I have a DataFrame, let's assume the following one:
df=pd.DataFrame({'person':['Sebastian','Sebastian','Sebastian', 'Maria', 'Maria', 'Maria', 'Achim','Achim','Achim'],'item':['house','garden','sink','sink','gold','house','stone','gold','wood']})
Now I want to get a list of all persons who don't own a certain item, for example gold. I've fould a way to implement it, but I think there is a better way. That is how I have done it:
allPersons=df['person'].unique()
personWithGold=df[df['item']=='gold']['person'].unique()
personWithoutGold=allPersons[~np.isin(allPersons,personWithGold)]
Any suggestions how to improve the code?

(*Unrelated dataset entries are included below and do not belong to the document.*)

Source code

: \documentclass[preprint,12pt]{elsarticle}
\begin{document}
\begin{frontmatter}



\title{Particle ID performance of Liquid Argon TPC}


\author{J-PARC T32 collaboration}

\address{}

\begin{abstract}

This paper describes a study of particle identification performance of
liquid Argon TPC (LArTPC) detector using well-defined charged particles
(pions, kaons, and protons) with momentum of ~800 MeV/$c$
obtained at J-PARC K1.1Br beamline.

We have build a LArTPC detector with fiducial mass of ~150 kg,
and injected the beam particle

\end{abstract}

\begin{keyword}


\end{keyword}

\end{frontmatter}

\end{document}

I somehow feel that there is a pretty easy one-line solution.
CodePudding user response:
With grouping by persons and further filtering:
no_gold = df.groupby('person').apply(lambda x: (x['item'].ne('gold')).all())

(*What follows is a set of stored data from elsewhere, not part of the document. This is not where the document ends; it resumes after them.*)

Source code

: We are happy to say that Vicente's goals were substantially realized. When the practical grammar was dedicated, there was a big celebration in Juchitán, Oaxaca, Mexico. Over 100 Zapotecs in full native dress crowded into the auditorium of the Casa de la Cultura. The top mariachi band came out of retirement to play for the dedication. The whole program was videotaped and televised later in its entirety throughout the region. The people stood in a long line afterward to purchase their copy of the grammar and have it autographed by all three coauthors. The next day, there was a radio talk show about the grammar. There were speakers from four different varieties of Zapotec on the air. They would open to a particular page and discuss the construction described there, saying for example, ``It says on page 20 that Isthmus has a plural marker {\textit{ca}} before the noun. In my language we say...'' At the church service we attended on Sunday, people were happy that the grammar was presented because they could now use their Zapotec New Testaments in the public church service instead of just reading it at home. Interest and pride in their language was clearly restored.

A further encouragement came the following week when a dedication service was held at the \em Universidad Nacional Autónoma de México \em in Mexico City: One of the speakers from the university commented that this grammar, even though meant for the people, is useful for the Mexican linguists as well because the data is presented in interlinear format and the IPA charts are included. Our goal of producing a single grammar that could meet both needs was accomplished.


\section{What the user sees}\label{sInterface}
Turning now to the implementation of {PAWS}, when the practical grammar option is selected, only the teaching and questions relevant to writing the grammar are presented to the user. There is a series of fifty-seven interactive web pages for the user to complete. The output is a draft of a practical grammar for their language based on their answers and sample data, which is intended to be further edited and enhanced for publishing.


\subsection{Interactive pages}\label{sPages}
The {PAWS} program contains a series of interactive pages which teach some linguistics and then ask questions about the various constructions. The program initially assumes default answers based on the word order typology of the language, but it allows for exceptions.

persons_no_gold = no_gold[no_gold].index.values
array(['Sebastian'], dtype=object)
CodePudding user response:
Using pd.get_dummies
and indexing
You can also use pd.get_dummies
and some filtering to get what you need instead of using pd.DataFrame.groupby
import pandas as pd
forbidden_item = 'gold'
pivot = pd.get_dummies(df.set_index('person')['item']).max(level=0)

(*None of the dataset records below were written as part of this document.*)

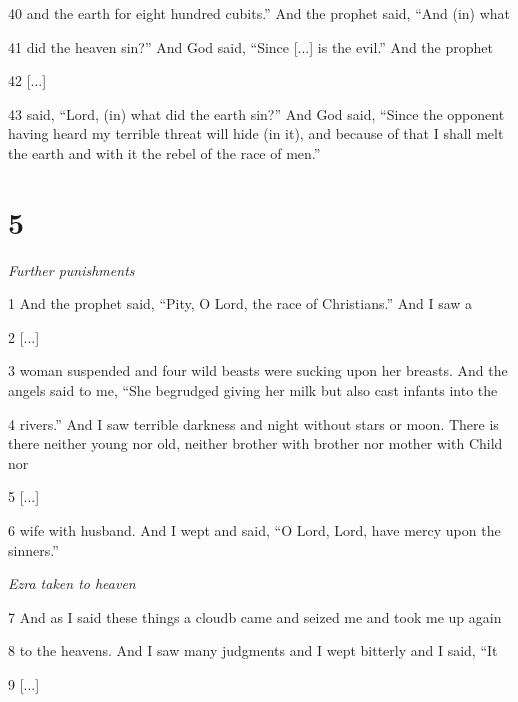 \par 40 and the earth for eight hundred cubits.” And the prophet said, “And (in) what

\par 41 did the heaven sin?” And God said, “Since [...] is the evil.” And the prophet

\par 42 [...]

\par 43 said, “Lord, (in) what did the earth sin?” And God said, “Since the opponent having heard my terrible threat will hide (in it), and because of that I shall melt the earth and with it the rebel of the race of men.”

\chapter{5}

\par \textit{Further punishments}

\par 1 And the prophet said, “Pity, O Lord, the race of Christians.” And I saw a

\par 2 [...]

\par 3 woman suspended and four wild beasts were sucking upon her breasts. And the angels said to me, “She begrudged giving her milk but also cast infants into the 

\par 4 rivers.” And I saw terrible darkness and night without stars or moon. There is there neither young nor old, neither brother with brother nor mother with Child nor

\par 5 [...]

\par 6 wife with husband. And I wept and said, “O Lord, Lord, have mercy upon the sinners.”

\par \textit{Ezra taken to heaven}

\par 7 And as I said these things a cloudb came and seized me and took me up again

\par 8 to the heavens. And I saw many judgments and I wept bitterly and I said, “It

\par 9 [...]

result = pivot[pivot[forbidden_item]==0].index.tolist()
result
['Sebastian']
The pivot table looks like this, so you can use this to work with more complex logic.
print(pivot)
garden gold house sink stone wood
person
Sebastian 1 0 1 1 0 0
Maria 0 1 1 1 0 0
Achim 0 1 0 0 1 1
CodePudding user response:
You can use boolean-indexing .drop_duplicates()
here:
who_has_gold = df.loc[df.item.eq('gold'), 'person'].drop_duplicates()
persons_without_gold = df.loc[~df['person'].isin(who_has_gold), 'person'].drop_duplicates()
print(persons_without_gold)
Prints:
0 Sebastian
Name: person, dtype: object